Work task => Extract the complete data exactly as given.

++++++++++++++++++++

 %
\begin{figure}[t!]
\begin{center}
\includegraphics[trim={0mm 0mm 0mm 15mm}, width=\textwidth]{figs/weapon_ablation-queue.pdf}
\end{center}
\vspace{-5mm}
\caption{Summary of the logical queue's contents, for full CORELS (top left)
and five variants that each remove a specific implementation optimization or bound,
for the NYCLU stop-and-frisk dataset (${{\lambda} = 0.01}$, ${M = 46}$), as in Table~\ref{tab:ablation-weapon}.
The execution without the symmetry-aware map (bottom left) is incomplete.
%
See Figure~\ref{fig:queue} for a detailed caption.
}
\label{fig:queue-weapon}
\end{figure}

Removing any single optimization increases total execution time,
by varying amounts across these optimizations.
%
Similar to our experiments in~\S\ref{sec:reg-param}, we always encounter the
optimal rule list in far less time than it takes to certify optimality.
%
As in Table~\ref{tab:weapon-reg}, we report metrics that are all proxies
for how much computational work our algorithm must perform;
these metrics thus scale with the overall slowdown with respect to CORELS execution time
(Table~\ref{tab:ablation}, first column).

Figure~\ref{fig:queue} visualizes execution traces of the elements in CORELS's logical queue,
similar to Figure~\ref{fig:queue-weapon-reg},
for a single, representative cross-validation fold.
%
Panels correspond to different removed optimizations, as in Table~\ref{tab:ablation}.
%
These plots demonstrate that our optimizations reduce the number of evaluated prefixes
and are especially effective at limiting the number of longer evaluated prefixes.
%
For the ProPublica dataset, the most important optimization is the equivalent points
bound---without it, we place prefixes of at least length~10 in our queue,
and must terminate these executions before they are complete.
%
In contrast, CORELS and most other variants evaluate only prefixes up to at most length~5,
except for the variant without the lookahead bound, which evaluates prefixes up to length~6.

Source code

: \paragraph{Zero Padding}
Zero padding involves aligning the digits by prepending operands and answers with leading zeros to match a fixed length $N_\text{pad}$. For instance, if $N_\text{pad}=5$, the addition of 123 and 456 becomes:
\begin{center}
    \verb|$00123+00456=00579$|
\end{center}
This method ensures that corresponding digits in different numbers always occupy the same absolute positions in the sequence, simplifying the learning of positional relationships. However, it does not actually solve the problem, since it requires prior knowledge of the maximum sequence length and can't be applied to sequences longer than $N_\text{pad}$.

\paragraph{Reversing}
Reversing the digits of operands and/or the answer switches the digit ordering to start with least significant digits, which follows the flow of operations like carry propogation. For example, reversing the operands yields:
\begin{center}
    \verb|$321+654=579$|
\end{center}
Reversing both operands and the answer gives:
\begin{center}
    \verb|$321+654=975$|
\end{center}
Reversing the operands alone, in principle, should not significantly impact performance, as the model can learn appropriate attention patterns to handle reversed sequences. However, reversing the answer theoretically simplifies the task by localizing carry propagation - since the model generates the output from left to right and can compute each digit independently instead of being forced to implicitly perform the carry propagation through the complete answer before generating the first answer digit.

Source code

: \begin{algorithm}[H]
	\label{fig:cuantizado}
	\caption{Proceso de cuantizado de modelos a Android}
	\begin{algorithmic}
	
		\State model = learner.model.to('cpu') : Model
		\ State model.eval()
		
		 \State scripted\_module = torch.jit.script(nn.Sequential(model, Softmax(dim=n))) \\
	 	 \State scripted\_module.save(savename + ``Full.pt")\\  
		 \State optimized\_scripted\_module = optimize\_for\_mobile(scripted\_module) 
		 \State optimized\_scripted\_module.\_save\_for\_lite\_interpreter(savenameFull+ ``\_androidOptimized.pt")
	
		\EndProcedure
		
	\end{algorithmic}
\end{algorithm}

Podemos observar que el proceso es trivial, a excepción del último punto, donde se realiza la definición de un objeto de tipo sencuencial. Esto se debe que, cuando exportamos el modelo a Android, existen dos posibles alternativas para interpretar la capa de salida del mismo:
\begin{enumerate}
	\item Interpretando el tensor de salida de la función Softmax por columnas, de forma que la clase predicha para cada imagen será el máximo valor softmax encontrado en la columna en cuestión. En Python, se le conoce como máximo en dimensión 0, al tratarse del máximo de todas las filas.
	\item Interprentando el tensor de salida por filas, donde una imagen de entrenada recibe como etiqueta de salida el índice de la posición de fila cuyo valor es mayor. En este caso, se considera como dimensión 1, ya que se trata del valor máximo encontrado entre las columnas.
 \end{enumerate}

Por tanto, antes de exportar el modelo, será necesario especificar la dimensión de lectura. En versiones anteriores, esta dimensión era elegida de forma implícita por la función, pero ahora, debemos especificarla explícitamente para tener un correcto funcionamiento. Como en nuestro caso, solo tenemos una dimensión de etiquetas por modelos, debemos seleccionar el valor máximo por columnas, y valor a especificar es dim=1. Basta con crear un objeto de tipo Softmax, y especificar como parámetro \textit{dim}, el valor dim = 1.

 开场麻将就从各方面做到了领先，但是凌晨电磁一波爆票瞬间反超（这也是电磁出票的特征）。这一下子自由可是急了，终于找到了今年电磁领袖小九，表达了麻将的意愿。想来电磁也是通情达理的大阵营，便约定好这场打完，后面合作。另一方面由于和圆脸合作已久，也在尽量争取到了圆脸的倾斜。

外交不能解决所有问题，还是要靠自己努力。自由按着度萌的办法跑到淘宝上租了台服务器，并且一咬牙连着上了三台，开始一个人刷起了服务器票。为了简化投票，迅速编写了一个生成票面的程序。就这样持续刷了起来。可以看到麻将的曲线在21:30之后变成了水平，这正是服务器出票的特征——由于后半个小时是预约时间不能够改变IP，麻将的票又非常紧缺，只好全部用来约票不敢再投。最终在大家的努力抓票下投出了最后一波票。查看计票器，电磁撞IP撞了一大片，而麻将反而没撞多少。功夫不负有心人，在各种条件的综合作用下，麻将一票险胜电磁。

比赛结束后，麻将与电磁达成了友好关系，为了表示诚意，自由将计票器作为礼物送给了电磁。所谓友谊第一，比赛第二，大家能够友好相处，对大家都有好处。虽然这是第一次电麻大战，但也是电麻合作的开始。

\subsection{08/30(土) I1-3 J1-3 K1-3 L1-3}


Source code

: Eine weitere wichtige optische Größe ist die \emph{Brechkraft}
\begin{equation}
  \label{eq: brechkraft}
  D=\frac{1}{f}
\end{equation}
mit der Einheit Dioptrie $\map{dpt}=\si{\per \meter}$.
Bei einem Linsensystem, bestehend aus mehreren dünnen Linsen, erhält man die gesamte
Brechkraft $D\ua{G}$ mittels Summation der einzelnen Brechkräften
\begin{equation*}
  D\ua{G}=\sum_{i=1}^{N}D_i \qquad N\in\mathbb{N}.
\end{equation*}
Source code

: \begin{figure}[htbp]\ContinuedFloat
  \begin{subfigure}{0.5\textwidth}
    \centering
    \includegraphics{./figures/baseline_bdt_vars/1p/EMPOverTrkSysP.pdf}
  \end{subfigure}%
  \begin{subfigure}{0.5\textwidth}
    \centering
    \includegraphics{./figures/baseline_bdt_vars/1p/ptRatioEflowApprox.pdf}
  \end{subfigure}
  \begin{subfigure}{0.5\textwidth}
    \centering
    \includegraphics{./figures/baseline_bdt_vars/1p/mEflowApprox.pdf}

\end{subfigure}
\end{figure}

++++++++++++++++++++

The answer =>
 %
\begin{figure}[t!]
\begin{center}
\includegraphics[trim={0mm 0mm 0mm 15mm}, width=\textwidth]{figs/weapon_ablation-queue.pdf}
\end{center}
\vspace{-5mm}
\caption{Summary of the logical queue's contents, for full CORELS (top left)
and five variants that each remove a specific implementation optimization or bound,
for the NYCLU stop-and-frisk dataset (${{\lambda} = 0.01}$, ${M = 46}$), as in Table~\ref{tab:ablation-weapon}.
The execution without the symmetry-aware map (bottom left) is incomplete.
%
See Figure~\ref{fig:queue} for a detailed caption.
}
\label{fig:queue-weapon}
\end{figure}

Removing any single optimization increases total execution time,
by varying amounts across these optimizations.
%
Similar to our experiments in~\S\ref{sec:reg-param}, we always encounter the
optimal rule list in far less time than it takes to certify optimality.
%
As in Table~\ref{tab:weapon-reg}, we report metrics that are all proxies
for how much computational work our algorithm must perform;
these metrics thus scale with the overall slowdown with respect to CORELS execution time
(Table~\ref{tab:ablation}, first column).

Figure~\ref{fig:queue} visualizes execution traces of the elements in CORELS's logical queue,
similar to Figure~\ref{fig:queue-weapon-reg},
for a single, representative cross-validation fold.
%
Panels correspond to different removed optimizations, as in Table~\ref{tab:ablation}.
%
These plots demonstrate that our optimizations reduce the number of evaluated prefixes
and are especially effective at limiting the number of longer evaluated prefixes.
%
For the ProPublica dataset, the most important optimization is the equivalent points
bound---without it, we place prefixes of at least length~10 in our queue,
and must terminate these executions before they are complete.
%
In contrast, CORELS and most other variants evaluate only prefixes up to at most length~5,
except for the variant without the lookahead bound, which evaluates prefixes up to length~6.

Source code

: \paragraph{Zero Padding}
Zero padding involves aligning the digits by prepending operands and answers with leading zeros to match a fixed length $N_\text{pad}$. For instance, if $N_\text{pad}=5$, the addition of 123 and 456 becomes:
\begin{center}
    \verb|$00123+00456=00579$|
\end{center}
This method ensures that corresponding digits in different numbers always occupy the same absolute positions in the sequence, simplifying the learning of positional relationships. However, it does not actually solve the problem, since it requires prior knowledge of the maximum sequence length and can't be applied to sequences longer than $N_\text{pad}$.

\paragraph{Reversing}
Reversing the digits of operands and/or the answer switches the digit ordering to start with least significant digits, which follows the flow of operations like carry propogation. For example, reversing the operands yields:
\begin{center}
    \verb|$321+654=579$|
\end{center}
Reversing both operands and the answer gives:
\begin{center}
    \verb|$321+654=975$|
\end{center}
Reversing the operands alone, in principle, should not significantly impact performance, as the model can learn appropriate attention patterns to handle reversed sequences. However, reversing the answer theoretically simplifies the task by localizing carry propagation - since the model generates the output from left to right and can compute each digit independently instead of being forced to implicitly perform the carry propagation through the complete answer before generating the first answer digit.

Source code

: \begin{algorithm}[H]
	\label{fig:cuantizado}
	\caption{Proceso de cuantizado de modelos a Android}
	\begin{algorithmic}
	
		\State model = learner.model.to('cpu') : Model
		\ State model.eval()
		
		 \State scripted\_module = torch.jit.script(nn.Sequential(model, Softmax(dim=n))) \\
	 	 \State scripted\_module.save(savename + ``Full.pt")\\  
		 \State optimized\_scripted\_module = optimize\_for\_mobile(scripted\_module) 
		 \State optimized\_scripted\_module.\_save\_for\_lite\_interpreter(savenameFull+ ``\_androidOptimized.pt")
	
		\EndProcedure
		
	\end{algorithmic}
\end{algorithm}

Podemos observar que el proceso es trivial, a excepción del último punto, donde se realiza la definición de un objeto de tipo sencuencial. Esto se debe que, cuando exportamos el modelo a Android, existen dos posibles alternativas para interpretar la capa de salida del mismo:
\begin{enumerate}
	\item Interpretando el tensor de salida de la función Softmax por columnas, de forma que la clase predicha para cada imagen será el máximo valor softmax encontrado en la columna en cuestión. En Python, se le conoce como máximo en dimensión 0, al tratarse del máximo de todas las filas.
	\item Interprentando el tensor de salida por filas, donde una imagen de entrenada recibe como etiqueta de salida el índice de la posición de fila cuyo valor es mayor. En este caso, se considera como dimensión 1, ya que se trata del valor máximo encontrado entre las columnas.
 \end{enumerate}

Por tanto, antes de exportar el modelo, será necesario especificar la dimensión de lectura. En versiones anteriores, esta dimensión era elegida de forma implícita por la función, pero ahora, debemos especificarla explícitamente para tener un correcto funcionamiento. Como en nuestro caso, solo tenemos una dimensión de etiquetas por modelos, debemos seleccionar el valor máximo por columnas, y valor a especificar es dim=1. Basta con crear un objeto de tipo Softmax, y especificar como parámetro \textit{dim}, el valor dim = 1.

 开场麻将就从各方面做到了领先，但是凌晨电磁一波爆票瞬间反超（这也是电磁出票的特征）。这一下子自由可是急了，终于找到了今年电磁领袖小九，表达了麻将的意愿。想来电磁也是通情达理的大阵营，便约定好这场打完，后面合作。另一方面由于和圆脸合作已久，也在尽量争取到了圆脸的倾斜。

外交不能解决所有问题，还是要靠自己努力。自由按着度萌的办法跑到淘宝上租了台服务器，并且一咬牙连着上了三台，开始一个人刷起了服务器票。为了简化投票，迅速编写了一个生成票面的程序。就这样持续刷了起来。可以看到麻将的曲线在21:30之后变成了水平，这正是服务器出票的特征——由于后半个小时是预约时间不能够改变IP，麻将的票又非常紧缺，只好全部用来约票不敢再投。最终在大家的努力抓票下投出了最后一波票。查看计票器，电磁撞IP撞了一大片，而麻将反而没撞多少。功夫不负有心人，在各种条件的综合作用下，麻将一票险胜电磁。

比赛结束后，麻将与电磁达成了友好关系，为了表示诚意，自由将计票器作为礼物送给了电磁。所谓友谊第一，比赛第二，大家能够友好相处，对大家都有好处。虽然这是第一次电麻大战，但也是电麻合作的开始。

\subsection{08/30(土) I1-3 J1-3 K1-3 L1-3}


Source code

: Eine weitere wichtige optische Größe ist die \emph{Brechkraft}
\begin{equation}
  \label{eq: brechkraft}
  D=\frac{1}{f}
\end{equation}
mit der Einheit Dioptrie $\map{dpt}=\si{\per \meter}$.
Bei einem Linsensystem, bestehend aus mehreren dünnen Linsen, erhält man die gesamte
Brechkraft $D\ua{G}$ mittels Summation der einzelnen Brechkräften
\begin{equation*}
  D\ua{G}=\sum_{i=1}^{N}D_i \qquad N\in\mathbb{N}.
\end{equation*}
Source code

: \begin{figure}[htbp]\ContinuedFloat
  \begin{subfigure}{0.5\textwidth}
    \centering
    \includegraphics{./figures/baseline_bdt_vars/1p/EMPOverTrkSysP.pdf}
  \end{subfigure}%
  \begin{subfigure}{0.5\textwidth}
    \centering
    \includegraphics{./figures/baseline_bdt_vars/1p/ptRatioEflowApprox.pdf}
  \end{subfigure}
  \begin{subfigure}{0.5\textwidth}
    \centering
    \includegraphics{./figures/baseline_bdt_vars/1p/mEflowApprox.pdf}

\end{subfigure}
\end{figure}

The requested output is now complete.